→ **PROBLEM REQUIREMENTS**: Return, from the material below, each line in which "Vite" occurs.

**********

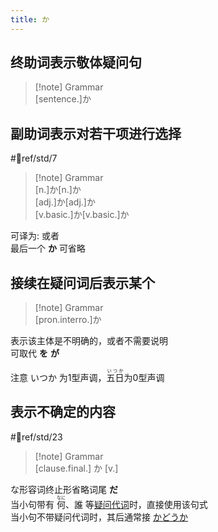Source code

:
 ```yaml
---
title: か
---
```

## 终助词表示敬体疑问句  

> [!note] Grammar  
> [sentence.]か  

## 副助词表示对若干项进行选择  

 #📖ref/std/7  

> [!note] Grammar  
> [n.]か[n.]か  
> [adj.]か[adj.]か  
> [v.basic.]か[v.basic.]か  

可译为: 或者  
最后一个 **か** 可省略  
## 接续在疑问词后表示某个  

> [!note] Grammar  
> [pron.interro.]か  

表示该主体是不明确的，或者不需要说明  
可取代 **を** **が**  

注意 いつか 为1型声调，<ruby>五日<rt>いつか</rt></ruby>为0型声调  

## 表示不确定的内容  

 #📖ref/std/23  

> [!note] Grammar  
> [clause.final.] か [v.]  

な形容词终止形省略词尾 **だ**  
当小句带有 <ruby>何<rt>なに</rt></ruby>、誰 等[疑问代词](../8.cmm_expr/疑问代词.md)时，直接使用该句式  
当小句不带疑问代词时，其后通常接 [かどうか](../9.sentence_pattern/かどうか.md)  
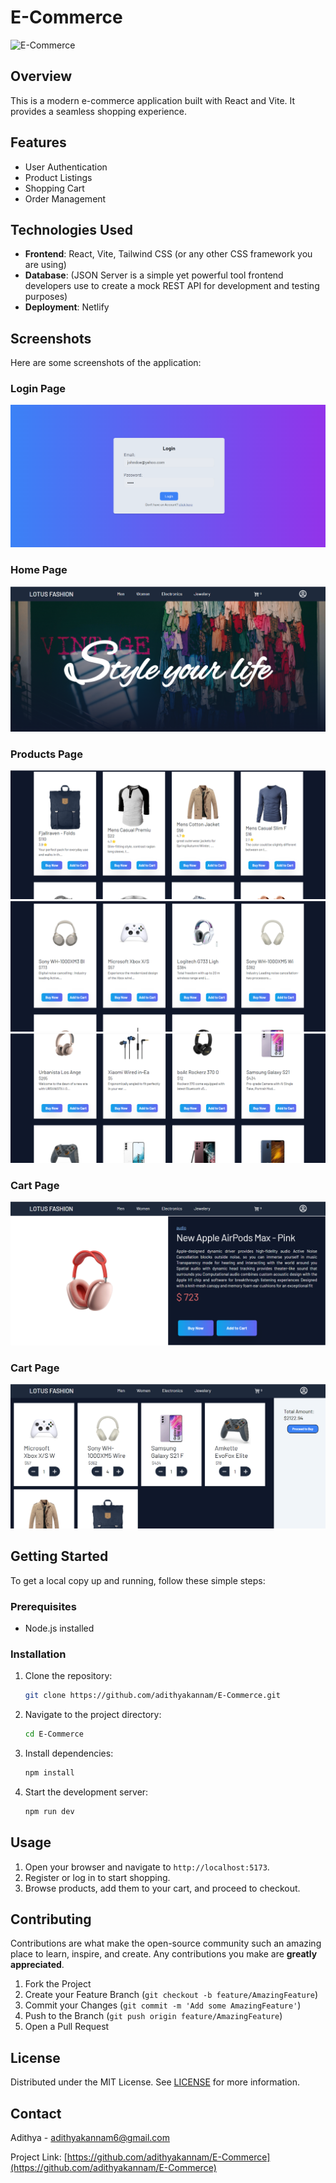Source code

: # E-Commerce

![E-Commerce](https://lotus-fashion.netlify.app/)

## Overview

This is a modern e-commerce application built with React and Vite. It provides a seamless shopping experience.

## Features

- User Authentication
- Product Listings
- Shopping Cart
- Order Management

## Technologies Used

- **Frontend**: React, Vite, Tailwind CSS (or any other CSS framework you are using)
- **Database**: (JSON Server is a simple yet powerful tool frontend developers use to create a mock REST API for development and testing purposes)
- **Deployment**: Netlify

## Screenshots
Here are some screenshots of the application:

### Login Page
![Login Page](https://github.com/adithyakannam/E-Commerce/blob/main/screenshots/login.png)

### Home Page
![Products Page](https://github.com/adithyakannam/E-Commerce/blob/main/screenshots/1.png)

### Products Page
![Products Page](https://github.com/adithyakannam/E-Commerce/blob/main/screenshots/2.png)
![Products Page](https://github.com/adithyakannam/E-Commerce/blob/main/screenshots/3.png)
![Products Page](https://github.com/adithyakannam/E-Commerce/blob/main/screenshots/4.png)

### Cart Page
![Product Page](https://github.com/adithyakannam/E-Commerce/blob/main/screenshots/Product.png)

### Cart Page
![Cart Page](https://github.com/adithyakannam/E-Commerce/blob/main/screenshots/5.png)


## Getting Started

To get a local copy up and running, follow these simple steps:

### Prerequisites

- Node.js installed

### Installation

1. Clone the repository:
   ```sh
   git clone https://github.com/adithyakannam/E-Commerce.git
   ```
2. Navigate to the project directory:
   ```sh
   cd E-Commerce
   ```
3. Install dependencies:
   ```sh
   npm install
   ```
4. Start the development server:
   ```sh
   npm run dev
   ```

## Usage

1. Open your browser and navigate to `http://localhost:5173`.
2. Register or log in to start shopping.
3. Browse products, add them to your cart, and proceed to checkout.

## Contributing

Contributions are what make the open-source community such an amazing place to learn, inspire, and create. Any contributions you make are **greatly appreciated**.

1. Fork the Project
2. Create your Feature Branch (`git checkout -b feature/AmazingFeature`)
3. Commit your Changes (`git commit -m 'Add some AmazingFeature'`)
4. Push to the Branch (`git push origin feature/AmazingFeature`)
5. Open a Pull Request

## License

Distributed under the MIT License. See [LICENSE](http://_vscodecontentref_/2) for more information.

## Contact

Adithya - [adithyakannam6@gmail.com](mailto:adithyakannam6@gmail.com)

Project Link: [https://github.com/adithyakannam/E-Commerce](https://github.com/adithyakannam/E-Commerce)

**********

→ **SOLUTION TO THE EXERCISE**:
This is a modern e-commerce application built with React and Vite. It provides a seamless shopping experience.
- **Frontend**: React, Vite, Tailwind CSS (or any other CSS framework you are using)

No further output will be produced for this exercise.